● **Task details**: Within the listing below, locate all lines containing the word "sollten". Copy each one.

● **The input**:

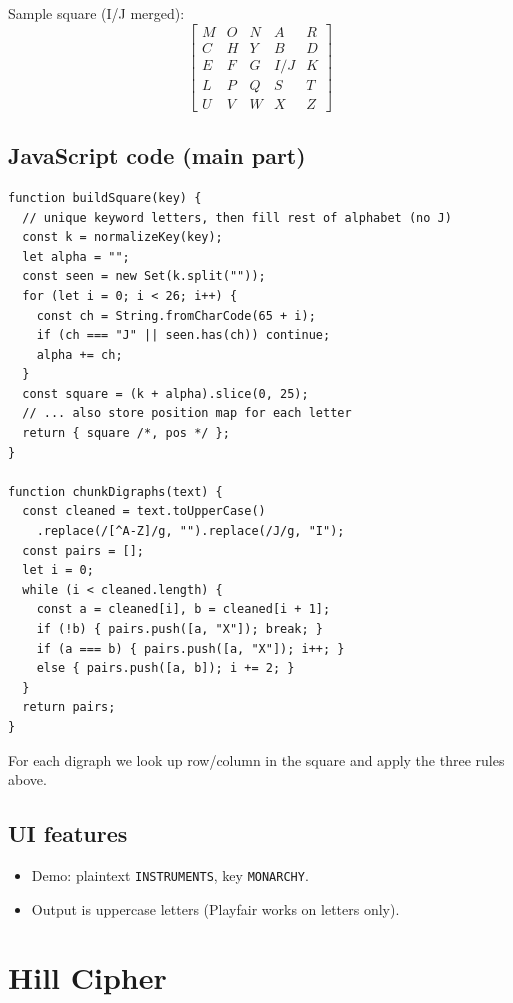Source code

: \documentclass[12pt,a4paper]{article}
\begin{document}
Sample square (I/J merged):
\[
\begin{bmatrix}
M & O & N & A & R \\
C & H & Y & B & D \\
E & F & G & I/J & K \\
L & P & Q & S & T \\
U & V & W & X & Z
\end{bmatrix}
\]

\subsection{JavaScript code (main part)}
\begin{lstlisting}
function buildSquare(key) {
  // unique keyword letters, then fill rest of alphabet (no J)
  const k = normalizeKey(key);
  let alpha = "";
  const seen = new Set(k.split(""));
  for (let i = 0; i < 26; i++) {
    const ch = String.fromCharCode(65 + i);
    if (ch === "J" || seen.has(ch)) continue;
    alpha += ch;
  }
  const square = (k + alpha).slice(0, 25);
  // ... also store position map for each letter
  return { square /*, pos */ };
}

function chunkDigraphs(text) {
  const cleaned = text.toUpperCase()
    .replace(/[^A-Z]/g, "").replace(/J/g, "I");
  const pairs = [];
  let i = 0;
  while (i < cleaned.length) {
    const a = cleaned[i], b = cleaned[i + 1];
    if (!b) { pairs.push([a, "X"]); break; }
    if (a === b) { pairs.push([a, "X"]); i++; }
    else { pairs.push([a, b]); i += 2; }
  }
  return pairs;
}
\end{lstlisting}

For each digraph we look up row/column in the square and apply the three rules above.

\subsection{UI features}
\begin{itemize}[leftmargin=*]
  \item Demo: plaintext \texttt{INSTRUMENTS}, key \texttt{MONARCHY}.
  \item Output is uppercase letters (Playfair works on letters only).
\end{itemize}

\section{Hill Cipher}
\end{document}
--
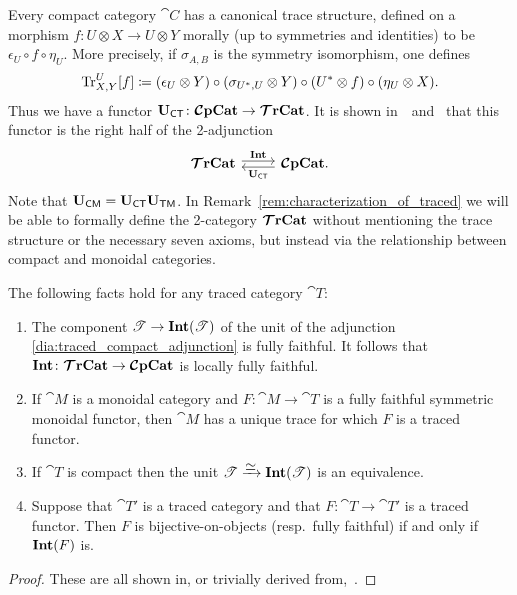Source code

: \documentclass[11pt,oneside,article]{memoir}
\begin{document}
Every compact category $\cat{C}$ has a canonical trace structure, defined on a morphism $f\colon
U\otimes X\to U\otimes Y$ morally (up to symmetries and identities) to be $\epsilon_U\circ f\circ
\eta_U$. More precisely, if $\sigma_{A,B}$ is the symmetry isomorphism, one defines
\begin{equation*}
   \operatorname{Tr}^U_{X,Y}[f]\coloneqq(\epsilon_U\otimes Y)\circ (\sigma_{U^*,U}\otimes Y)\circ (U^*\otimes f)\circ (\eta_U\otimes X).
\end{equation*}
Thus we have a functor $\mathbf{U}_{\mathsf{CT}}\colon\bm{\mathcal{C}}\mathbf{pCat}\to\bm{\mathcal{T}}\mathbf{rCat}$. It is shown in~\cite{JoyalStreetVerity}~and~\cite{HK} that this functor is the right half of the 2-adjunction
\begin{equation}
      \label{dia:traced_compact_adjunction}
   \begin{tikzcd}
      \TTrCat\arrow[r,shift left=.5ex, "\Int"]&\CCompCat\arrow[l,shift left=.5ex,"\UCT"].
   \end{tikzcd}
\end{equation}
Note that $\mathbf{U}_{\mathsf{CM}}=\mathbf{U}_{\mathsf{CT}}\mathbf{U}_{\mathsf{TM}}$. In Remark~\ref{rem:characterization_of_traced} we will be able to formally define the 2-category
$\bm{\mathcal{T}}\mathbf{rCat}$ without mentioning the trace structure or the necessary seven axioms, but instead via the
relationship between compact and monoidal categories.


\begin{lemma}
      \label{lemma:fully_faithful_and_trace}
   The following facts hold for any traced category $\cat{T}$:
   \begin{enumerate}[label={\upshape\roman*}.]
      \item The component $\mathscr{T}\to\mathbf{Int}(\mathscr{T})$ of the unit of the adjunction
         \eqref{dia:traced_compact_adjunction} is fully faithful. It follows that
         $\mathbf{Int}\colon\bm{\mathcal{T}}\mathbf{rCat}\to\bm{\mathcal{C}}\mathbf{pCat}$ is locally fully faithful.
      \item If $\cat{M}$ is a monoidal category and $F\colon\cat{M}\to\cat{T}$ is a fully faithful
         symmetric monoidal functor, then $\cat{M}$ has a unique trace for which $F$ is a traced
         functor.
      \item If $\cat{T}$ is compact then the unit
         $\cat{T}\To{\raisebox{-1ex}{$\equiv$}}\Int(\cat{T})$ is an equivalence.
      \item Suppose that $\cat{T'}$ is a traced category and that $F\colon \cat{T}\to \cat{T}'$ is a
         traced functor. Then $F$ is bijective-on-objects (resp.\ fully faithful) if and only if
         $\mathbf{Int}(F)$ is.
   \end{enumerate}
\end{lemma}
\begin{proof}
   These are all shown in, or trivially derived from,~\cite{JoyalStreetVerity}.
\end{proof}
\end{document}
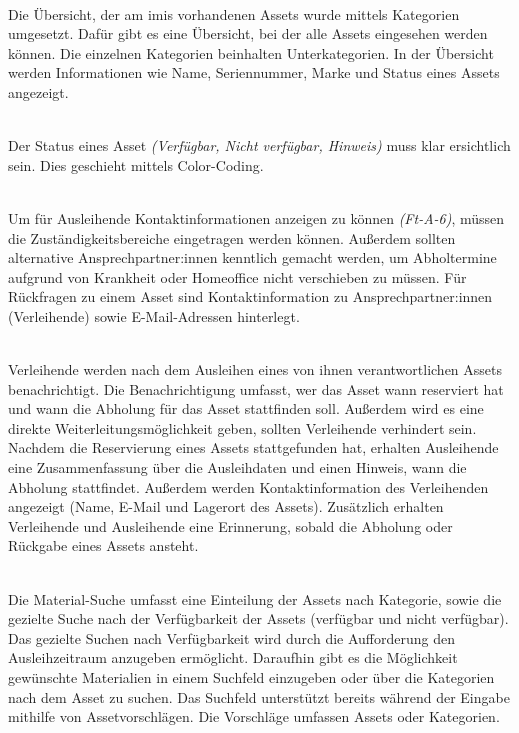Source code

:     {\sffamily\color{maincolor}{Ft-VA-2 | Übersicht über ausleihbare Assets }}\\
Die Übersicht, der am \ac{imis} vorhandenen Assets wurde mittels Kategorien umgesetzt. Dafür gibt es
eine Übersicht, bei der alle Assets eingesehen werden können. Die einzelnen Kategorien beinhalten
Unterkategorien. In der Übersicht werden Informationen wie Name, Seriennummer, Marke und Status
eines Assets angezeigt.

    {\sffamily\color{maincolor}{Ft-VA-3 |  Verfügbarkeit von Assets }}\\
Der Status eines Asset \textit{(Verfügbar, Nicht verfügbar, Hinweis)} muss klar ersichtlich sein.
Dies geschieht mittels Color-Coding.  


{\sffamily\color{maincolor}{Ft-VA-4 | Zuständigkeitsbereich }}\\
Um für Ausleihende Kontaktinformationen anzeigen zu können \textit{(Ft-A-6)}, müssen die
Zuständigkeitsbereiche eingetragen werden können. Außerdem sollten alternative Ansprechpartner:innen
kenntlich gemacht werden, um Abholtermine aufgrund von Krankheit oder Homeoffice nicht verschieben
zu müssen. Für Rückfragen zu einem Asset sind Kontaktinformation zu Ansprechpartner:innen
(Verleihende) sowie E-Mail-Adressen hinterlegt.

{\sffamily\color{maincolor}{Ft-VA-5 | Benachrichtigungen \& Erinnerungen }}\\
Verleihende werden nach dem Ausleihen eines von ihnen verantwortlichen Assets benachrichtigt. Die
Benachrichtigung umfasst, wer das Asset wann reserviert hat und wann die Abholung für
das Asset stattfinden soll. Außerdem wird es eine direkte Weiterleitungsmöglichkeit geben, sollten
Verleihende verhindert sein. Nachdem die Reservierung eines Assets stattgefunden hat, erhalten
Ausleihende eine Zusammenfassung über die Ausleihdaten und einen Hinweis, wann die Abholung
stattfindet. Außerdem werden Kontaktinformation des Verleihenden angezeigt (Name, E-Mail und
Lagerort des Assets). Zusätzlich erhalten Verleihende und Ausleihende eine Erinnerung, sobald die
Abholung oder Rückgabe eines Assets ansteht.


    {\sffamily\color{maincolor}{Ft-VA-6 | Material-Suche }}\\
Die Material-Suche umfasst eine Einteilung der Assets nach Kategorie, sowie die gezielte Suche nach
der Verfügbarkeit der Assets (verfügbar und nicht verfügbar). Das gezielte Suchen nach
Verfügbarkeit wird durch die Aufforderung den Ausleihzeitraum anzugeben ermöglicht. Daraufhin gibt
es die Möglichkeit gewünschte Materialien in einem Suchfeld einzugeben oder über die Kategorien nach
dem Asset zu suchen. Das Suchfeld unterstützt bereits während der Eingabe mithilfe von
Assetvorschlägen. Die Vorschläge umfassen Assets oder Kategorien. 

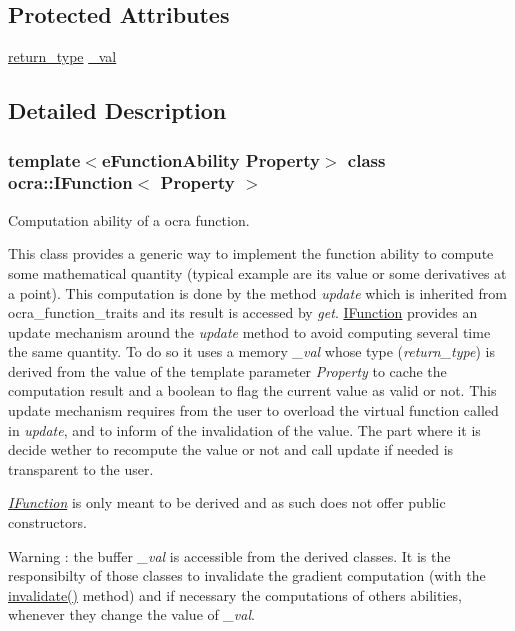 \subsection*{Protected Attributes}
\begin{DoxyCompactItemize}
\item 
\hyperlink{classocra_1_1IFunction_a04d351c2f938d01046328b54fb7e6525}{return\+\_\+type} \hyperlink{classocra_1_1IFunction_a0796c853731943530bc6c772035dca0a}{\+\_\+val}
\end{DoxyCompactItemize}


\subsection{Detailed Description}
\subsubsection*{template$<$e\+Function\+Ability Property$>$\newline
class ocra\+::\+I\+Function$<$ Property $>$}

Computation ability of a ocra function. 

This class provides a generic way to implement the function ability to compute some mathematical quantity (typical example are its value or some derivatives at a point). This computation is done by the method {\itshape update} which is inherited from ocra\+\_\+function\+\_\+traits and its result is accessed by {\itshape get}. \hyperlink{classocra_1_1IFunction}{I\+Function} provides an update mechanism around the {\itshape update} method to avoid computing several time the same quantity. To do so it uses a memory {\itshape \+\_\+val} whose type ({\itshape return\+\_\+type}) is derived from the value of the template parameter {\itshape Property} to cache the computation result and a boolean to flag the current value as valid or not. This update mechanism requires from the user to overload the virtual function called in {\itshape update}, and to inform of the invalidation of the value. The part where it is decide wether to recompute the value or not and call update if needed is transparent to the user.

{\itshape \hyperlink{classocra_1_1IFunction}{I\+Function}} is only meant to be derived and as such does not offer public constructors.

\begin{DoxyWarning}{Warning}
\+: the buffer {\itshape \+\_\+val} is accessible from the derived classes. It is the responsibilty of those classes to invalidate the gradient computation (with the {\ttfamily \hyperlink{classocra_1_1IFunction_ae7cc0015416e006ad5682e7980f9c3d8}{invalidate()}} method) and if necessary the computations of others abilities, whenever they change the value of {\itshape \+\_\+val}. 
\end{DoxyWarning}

● **Result of this exercise**:
Zuständigkeitsbereiche eingetragen werden können. Außerdem sollten alternative Ansprechpartner:innen
das Asset stattfinden soll. Außerdem wird es eine direkte Weiterleitungsmöglichkeit geben, sollten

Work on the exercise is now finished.